(Plain-text document sources)
>>>>
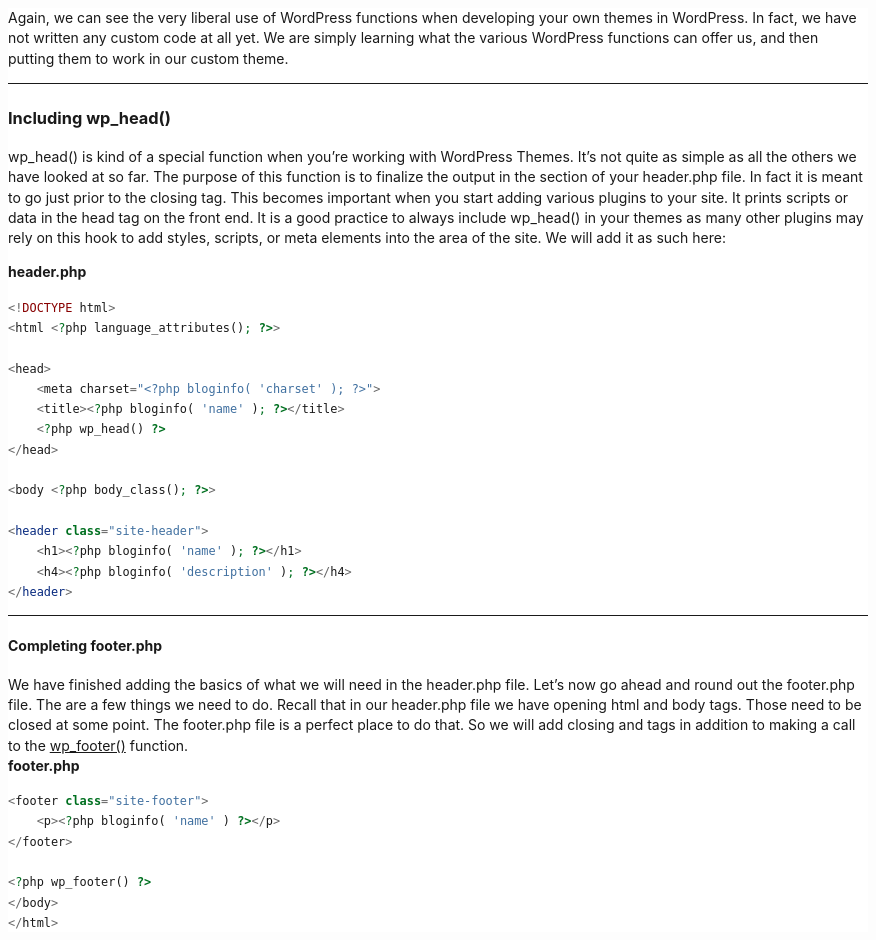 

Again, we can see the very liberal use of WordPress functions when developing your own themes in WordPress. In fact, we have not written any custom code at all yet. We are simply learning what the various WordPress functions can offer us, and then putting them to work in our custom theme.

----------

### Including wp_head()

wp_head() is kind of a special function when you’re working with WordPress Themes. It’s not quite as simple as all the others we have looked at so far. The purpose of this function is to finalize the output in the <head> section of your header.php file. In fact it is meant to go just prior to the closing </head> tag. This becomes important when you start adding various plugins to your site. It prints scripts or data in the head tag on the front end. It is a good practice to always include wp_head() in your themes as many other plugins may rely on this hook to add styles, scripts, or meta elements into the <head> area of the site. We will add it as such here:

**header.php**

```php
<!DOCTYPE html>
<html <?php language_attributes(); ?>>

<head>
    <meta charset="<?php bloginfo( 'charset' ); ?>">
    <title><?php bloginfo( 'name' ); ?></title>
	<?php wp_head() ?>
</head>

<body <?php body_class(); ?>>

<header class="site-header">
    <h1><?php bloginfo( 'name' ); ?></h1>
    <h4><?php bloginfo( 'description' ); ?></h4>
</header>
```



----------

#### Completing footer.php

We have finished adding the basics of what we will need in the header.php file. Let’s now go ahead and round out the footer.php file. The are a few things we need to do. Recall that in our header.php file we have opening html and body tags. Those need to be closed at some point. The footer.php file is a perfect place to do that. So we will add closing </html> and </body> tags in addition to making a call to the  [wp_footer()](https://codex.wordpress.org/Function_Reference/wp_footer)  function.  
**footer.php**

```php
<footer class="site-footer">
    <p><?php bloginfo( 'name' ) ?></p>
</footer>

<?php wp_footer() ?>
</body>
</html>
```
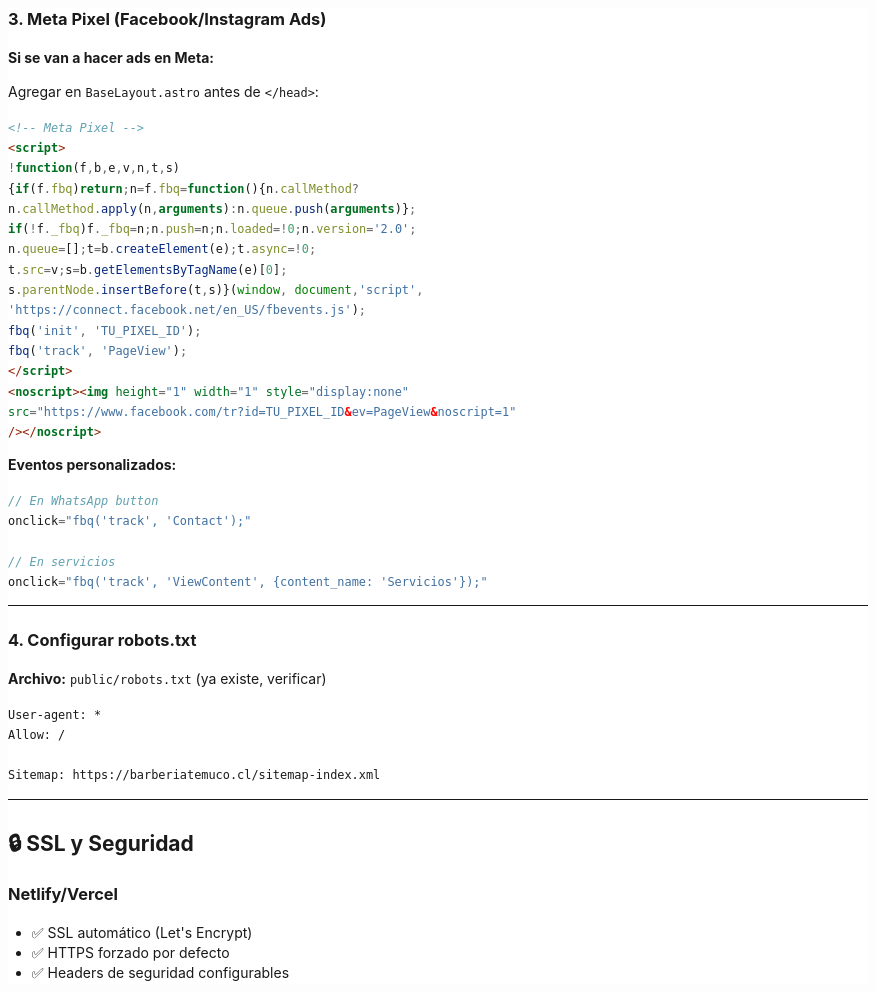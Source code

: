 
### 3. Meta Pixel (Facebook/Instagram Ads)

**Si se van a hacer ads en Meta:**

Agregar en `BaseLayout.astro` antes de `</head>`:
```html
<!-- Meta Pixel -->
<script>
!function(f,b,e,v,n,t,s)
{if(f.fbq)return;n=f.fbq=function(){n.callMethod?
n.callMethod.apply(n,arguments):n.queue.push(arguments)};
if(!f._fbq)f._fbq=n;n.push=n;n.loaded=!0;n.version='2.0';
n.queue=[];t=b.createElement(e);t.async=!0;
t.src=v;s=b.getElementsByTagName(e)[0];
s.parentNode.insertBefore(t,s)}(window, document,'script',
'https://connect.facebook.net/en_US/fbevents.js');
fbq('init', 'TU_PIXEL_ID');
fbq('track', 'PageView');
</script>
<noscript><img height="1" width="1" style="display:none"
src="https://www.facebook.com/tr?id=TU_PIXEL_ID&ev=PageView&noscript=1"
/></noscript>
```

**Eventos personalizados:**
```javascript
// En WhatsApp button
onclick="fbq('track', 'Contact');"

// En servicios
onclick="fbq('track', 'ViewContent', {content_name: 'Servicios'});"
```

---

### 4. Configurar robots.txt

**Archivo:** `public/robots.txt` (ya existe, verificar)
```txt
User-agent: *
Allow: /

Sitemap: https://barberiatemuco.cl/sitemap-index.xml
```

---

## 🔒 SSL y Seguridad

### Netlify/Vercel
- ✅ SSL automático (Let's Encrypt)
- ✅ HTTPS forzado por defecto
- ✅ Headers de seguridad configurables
<<<<
### [Work item]
Check each line of the data above for the word "queue" and say how many lines have it. Give the number alone.

### [Output]
2